Lord Castlereagh to Lord Liverpool.1

My dear Liverpool

PARIS, August 28, 1814.

I send you a despatch and two private letters received from Ghent; also my reply to Goulburn, and some observations upon the documents referred to.

During my stay of the greater part of two days at Ghent, I did not see any of the American Commissioners; they did not call upon or desire to see me; and I thought my originating an interview would have been objectionable and awkward by our own Commissioners. When I left them, they inferred, from the manner in which their verbal explanations had been received, that the American Commissioners were disposed to treat and sign upon the frontier and Indian arrangements. No surprise or repugnance was at the moment disclosed to any of our suggestions.

If I had been to prepare the note given in on our part, I should have been inclined to state the proposition as to Indian limits less peremptorily; but the Commissioners appeared to attach so much importance to the not weakening, in this stage of their discussions, the ground which they had previously taken up upon this point, that I acquiesced in the expression, "it is equally necessary,'' etc., which is very strong. I cautioned them, in reasoning on the words "purchase or otherwise," not to commit themselves, without further authority, to mean thereby to negative the possibility of conquest in a war justifiably declared, however open such a principle might be to evasion-the absence of any such right of acquiring territory being, at this moment, the state in which Great Britain and America stand mutually, with respect to each other's Indians.

Each Power would repel an attack, and follow the Indian enemy within the lines of the other State, would extinguish the tribe, if possible, and destroy their towns; but their right of war would not extend to the acquisition of territory beyond their own boundary. It is a right of reprisal, rather than a perfect right of war.

The whole seems a question of expediency and not of principle, as the American Commissioners have endeavoured to make it.

1Correspondence of Lord Castlereagh, 3rd Series, Vol. II, p. 100.

There is nothing demanded which is not, or may not be made, consistent with reciprocity; nor does it follow, because, in the year 1783, the two States, not perhaps very justly, took a common boundary, thereby assuming a sort of sovereignty over the Indians, that they may not mutually recede from that boundary, if a frontier conterminous with that of the Indians is preferable to one with each other: and special exceptions might be introduced in favour of existing settlements on either side, which had given birth to rights of property.

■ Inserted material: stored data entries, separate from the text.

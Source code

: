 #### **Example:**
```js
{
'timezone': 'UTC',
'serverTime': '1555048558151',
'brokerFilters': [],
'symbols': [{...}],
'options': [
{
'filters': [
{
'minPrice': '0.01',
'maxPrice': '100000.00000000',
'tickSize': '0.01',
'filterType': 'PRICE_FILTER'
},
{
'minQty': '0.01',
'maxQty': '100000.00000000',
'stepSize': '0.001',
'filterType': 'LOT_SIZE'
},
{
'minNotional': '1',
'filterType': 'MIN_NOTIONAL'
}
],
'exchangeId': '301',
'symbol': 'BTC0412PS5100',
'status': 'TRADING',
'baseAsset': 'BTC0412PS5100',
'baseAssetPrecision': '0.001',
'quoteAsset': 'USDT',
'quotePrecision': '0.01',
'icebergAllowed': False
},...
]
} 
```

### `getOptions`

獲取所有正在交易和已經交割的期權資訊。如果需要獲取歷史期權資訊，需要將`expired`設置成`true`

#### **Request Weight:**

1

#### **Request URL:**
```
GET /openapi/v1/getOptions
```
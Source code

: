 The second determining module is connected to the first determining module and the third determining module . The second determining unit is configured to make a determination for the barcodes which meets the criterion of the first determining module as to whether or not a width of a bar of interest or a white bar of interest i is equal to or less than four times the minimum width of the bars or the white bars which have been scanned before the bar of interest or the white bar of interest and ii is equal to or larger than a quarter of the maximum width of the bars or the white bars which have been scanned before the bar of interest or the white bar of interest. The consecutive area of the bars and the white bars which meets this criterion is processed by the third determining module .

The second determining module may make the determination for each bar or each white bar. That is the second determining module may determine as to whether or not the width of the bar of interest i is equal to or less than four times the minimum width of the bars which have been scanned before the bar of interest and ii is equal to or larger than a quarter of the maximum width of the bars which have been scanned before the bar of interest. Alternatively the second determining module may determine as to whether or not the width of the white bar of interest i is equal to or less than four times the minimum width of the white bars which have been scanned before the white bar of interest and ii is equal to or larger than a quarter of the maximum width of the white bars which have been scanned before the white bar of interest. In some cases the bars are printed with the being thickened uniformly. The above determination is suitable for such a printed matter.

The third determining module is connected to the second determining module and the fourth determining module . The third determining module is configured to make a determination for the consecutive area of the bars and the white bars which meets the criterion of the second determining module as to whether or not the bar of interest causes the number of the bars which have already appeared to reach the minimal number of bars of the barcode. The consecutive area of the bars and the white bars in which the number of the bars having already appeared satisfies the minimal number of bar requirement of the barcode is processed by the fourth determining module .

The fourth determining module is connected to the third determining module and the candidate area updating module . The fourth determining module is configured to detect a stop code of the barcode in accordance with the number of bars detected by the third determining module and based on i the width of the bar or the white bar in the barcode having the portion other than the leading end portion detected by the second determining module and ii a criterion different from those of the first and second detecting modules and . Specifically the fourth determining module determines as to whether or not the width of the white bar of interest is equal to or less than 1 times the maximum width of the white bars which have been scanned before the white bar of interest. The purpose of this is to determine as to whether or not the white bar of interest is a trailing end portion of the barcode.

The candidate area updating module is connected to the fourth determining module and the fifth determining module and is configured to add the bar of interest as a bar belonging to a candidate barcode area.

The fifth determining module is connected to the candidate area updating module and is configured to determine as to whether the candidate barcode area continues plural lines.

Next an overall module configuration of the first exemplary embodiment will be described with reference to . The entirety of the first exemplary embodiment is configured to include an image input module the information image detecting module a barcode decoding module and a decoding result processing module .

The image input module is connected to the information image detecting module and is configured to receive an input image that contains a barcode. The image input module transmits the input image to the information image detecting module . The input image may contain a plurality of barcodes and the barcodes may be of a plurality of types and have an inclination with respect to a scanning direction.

It is extremely material to answer fully the American note, as it is evidently intended to rouse the people upon the question of their independence. As I leave Paris in a few hours, I have not time to suggest a sketch for your consideration, and can only send a few rough materials for you and my colleagues to work upon.

The substance of the question is, are we prepared to continue the war for territorial arrangements; and, if not, is this the best time to make our peace, saving all our rights, and claiming the fisheries, which they do not appear to question (in which case, the territorial questions might be reserved for ulterior discussion); or is it desirable to take the chance of the campaign, and then to be governed by circumstances? If the latter is advisable, we have the means of doing so, as the American Commission gives us no room to expect any pacific stipulation whatever in favour of what they call their Indians, without now putting the war solely and avowedly on a territorial principle, which I think it would be imprudent to do. On the other hand, if we thought an immediate peace desirable, as they are ready to 'wave all the abstract questions, perhaps they might be prepared to sign a Provisional Article of Indian peace, as distinct from limits, and relinquish their pretensions to the islands in Passamaquoddy Bay, and possibly to admit minor adjustments of frontier, including a right of communication from Quebec to Halifax, across their territory. But whilst I state this, I feel the difficulty of so much letting down the question, under present circumstances, upon the chance of such a body, containing all the varieties of American party, agreeing amongst themselves to any measure of responsibility; and, further, upon the imperfect security that, if they did, it would be approved at home.

EXHIBIT 127.

J. Q. Adams to The American Minister at Paris.1

* * *

GHENT, August 29th, 1814.

The result has been such as was to be expected. It is natural that we should feel, and we do feel, a deep disappointment at the failure of this attempt to restore to our country the blessings of Peace. You are instructed that we have rejected the preliminary sine qua non to which the adverse party has adhered. We are only waiting for their official reply and shall not remain here beyond a week or ten days.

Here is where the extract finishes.